The other approach is what you have already found on the internet: starting with a very "live" and reflective room, then slowly "killing" it until you get it the way you want it. Some acousticians do that, and most of the advice you find is for dealing with that situation, since that's what most normal house rooms are like: hard surfaces all around. But when I'm designing from the ground up, I prefer to go the other way: start dead and add life. I find that doing it the "start live and kill it" way creates problems that I don't want, and can avoid by going the other way.
So, you'll need to do this the way I normally do it anyway! But the big difference here (huge, massively big difference!) is that I start out with a room that is dead across most of the spectrum, roughly smooth and neutral, whereas you guys ares starting out with a room is only dead in the highs, selectively dead, and very uneven!

I start out with proper acoustic absorption that is about twenty times thicker that what you have, so I have twenty times less problems...
So first comes the question: How much money are you guys thinking of investing in the acoustic treatment of your room? If you only want to sped a couple of hundred dollars, then there are some basic things you can do, but not much. If you are prepared to spend a few thousand dollars, then your chances of success are much better!
So lets' get that out of the way first: What is your budget?
Second, what is your goal? If you want this room to sound sort of decent for doing hobby demo type tracking, just having making music for yourselves and your friends, then there's no problem with achieving that at low cost. If your goal is to be able to do good quality indie style recordings, then that's a bit harder and needs a bigger budget. If your goal is high quality commercial recordings, competing with other pro studios in your town / city / country, then that can also be done, but it's a lot harder, and a lot more money. And if your goal is to be the next Abbey road, then you better spend the money on psychological treatment instead, not acoustic treatment, but because you are crazy!
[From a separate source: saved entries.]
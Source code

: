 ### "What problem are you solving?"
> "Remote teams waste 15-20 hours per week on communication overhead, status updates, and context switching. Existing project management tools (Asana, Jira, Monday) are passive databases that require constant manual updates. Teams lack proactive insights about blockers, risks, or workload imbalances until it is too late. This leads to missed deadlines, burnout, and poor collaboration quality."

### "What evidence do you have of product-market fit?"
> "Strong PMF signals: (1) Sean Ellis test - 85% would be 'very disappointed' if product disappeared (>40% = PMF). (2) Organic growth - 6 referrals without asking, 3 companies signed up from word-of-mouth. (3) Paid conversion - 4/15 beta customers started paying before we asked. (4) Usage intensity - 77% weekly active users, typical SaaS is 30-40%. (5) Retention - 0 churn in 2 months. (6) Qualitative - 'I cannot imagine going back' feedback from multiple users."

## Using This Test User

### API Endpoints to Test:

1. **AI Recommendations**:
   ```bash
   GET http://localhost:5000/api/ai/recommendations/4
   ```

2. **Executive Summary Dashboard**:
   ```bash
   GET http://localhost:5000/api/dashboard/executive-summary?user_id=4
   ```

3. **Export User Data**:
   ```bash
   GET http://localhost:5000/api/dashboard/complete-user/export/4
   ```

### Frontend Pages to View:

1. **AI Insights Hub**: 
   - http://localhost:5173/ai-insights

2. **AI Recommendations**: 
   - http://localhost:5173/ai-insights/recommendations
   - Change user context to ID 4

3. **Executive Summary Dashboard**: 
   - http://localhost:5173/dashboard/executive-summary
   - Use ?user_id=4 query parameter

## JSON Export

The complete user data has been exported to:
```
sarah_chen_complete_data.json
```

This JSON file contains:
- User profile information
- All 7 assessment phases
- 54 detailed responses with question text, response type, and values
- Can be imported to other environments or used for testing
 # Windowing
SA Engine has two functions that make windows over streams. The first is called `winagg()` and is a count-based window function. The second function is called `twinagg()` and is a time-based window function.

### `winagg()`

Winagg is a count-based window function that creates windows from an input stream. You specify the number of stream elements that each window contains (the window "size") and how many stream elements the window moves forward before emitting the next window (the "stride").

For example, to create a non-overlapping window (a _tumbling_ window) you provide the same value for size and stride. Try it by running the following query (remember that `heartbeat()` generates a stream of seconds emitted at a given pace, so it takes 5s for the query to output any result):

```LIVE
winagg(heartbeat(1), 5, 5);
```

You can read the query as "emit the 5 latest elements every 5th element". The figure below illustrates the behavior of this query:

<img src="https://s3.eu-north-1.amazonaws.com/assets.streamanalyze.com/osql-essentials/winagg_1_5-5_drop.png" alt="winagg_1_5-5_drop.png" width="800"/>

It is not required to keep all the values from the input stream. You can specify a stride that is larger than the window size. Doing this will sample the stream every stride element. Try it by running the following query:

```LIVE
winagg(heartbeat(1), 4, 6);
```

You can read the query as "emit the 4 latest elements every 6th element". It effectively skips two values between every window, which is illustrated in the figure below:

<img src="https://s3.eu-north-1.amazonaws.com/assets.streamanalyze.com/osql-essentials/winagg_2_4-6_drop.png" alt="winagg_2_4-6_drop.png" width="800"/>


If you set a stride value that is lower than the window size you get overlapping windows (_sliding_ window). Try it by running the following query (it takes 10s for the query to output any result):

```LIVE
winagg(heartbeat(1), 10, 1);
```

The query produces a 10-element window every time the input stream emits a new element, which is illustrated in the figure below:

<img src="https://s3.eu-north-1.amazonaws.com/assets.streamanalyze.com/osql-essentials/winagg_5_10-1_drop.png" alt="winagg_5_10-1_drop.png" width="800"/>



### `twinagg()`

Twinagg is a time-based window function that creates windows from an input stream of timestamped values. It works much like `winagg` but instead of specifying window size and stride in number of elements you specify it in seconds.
OK, so let's start with those two items: budget and goals. And if you wanted to start treatment already, go out and buy plenty of 19mm ( 3/4") plywood or OSB, cover the floor with two layers of that, screwed together, put suitable underlay on top of that, they lay some nice looking, thick (8mm or more) laminate flooring. That will already make a big difference to the room acoustics. It won't be enough, but it will be a start.